◆ Exercise details ◆
From the line with "You'll know the" through the line with "Happy testing! 🚀", repeat the entries verbatim, both end lines included, and add nothing.

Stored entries
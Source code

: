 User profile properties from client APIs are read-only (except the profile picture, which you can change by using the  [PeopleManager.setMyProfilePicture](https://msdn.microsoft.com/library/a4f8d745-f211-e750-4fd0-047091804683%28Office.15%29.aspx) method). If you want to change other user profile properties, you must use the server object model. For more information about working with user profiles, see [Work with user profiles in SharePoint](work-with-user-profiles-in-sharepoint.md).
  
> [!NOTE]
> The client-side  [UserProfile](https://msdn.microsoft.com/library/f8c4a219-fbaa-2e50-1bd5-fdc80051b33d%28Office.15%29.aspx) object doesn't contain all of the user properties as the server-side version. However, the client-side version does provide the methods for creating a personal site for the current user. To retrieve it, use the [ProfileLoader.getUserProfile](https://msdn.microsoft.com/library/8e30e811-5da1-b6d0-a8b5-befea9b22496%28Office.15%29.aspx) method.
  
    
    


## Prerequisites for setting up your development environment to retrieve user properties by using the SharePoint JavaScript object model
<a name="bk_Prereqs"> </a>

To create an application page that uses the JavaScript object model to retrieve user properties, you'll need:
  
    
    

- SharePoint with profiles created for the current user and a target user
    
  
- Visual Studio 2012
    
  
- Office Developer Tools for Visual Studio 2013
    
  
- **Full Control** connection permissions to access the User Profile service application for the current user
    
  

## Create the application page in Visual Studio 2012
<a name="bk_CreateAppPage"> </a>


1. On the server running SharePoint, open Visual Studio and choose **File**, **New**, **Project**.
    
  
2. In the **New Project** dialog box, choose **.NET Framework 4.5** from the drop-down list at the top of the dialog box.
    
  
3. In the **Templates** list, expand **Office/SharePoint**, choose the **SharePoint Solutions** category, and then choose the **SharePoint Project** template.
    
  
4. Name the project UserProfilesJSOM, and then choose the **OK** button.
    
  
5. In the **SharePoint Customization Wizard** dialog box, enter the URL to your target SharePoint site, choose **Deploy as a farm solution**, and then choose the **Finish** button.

==

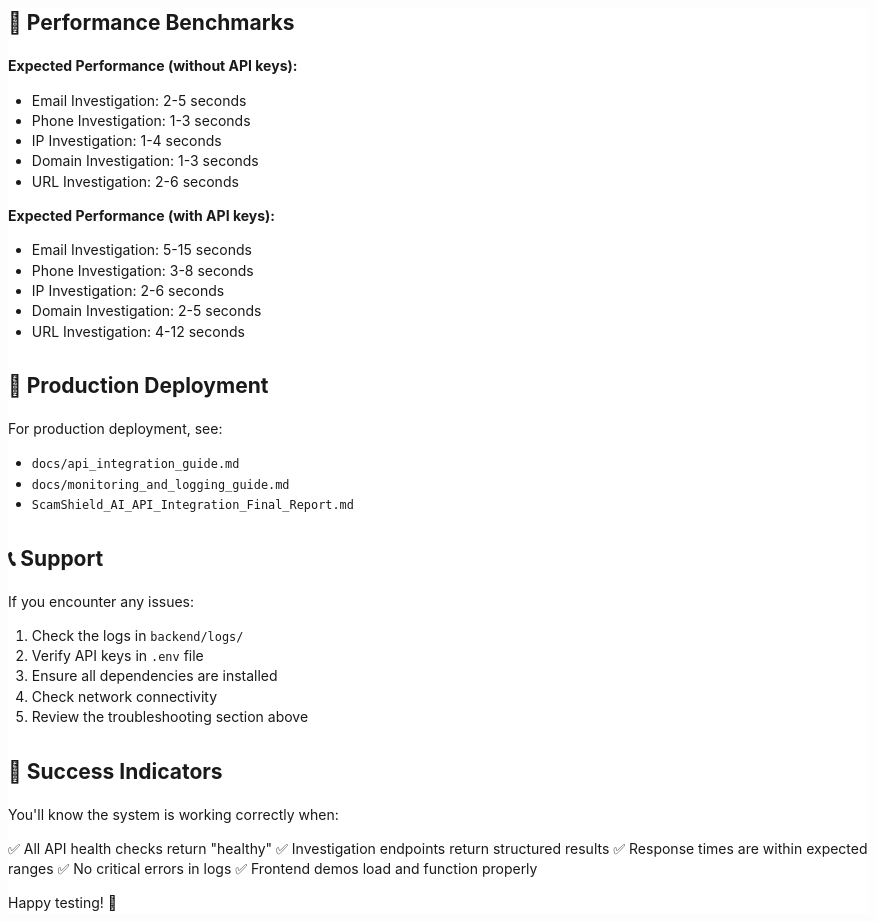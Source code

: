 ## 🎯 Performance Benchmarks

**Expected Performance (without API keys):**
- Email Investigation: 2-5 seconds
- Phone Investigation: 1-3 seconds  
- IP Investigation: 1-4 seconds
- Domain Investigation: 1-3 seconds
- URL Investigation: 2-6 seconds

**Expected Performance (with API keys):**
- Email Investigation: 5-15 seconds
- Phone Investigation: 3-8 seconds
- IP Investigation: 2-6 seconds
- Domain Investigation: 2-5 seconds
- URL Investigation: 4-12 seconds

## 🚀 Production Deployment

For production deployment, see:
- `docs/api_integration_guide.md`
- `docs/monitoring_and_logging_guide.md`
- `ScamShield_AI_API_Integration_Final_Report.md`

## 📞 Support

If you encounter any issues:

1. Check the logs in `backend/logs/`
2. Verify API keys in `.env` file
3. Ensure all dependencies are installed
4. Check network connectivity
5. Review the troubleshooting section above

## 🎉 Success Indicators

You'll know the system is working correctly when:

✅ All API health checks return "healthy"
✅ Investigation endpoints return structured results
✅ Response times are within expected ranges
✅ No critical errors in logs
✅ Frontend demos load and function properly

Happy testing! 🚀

* * *

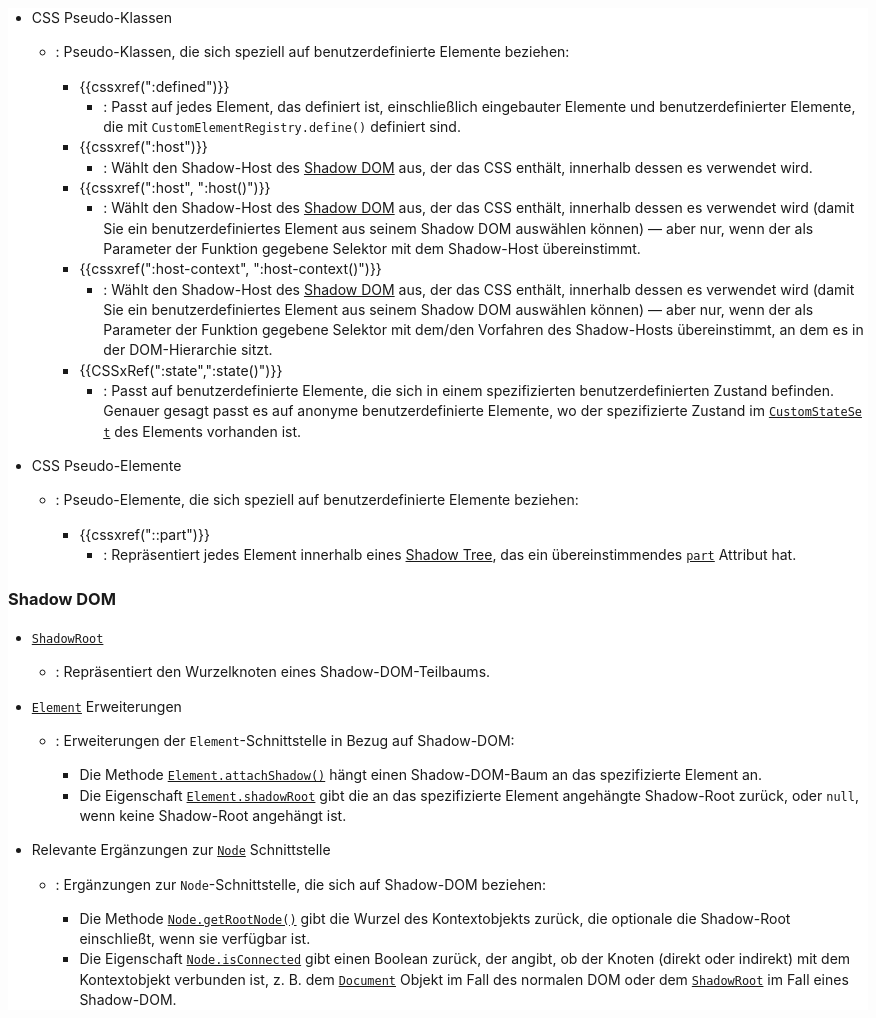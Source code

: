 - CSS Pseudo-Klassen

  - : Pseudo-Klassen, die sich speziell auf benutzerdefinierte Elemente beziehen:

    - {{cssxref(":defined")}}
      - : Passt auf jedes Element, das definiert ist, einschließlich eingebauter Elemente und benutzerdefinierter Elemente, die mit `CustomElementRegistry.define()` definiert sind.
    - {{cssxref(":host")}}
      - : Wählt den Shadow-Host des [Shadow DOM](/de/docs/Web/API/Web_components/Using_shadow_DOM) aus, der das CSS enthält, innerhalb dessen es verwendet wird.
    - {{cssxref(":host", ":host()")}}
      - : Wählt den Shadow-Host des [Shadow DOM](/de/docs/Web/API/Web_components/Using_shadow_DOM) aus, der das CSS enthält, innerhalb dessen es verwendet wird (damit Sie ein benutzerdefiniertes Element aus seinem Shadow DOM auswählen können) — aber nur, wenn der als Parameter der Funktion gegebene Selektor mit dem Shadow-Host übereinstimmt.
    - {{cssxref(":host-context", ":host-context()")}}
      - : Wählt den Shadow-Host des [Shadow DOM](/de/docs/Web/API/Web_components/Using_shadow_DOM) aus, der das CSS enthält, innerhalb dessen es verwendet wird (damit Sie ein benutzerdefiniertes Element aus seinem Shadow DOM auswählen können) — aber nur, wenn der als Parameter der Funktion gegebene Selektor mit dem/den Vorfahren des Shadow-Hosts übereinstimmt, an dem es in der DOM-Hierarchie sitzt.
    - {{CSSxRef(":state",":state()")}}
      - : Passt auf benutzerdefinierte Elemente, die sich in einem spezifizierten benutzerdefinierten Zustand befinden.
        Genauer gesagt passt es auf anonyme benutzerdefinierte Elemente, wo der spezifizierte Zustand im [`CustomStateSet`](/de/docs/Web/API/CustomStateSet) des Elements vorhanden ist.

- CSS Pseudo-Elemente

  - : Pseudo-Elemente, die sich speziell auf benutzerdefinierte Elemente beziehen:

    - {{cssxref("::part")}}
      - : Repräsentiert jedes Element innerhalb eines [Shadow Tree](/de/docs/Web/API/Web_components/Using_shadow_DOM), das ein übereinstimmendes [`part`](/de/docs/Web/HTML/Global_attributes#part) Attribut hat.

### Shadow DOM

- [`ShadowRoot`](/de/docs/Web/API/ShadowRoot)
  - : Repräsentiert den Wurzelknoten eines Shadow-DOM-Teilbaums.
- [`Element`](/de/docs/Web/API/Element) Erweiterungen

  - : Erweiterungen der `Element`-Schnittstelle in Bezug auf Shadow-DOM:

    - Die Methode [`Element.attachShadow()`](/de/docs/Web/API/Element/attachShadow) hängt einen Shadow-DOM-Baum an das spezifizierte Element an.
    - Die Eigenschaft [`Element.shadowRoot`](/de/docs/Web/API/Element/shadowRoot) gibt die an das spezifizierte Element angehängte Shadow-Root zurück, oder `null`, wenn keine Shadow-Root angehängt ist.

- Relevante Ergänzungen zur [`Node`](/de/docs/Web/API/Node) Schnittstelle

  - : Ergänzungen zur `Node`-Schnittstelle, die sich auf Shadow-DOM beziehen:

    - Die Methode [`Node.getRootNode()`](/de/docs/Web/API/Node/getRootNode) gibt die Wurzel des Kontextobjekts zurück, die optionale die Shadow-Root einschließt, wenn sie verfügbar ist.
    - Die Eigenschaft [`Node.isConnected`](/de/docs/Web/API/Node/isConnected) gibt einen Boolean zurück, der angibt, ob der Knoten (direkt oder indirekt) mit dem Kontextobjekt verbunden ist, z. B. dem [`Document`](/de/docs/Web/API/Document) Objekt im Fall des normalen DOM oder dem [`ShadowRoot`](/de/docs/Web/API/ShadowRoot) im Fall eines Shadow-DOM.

◆ Reply to the exercise ◆
You'll know the system is working correctly when:

✅ All API health checks return "healthy"
✅ Investigation endpoints return structured results
✅ Response times are within expected ranges
✅ No critical errors in logs
✅ Frontend demos load and function properly

Happy testing! 🚀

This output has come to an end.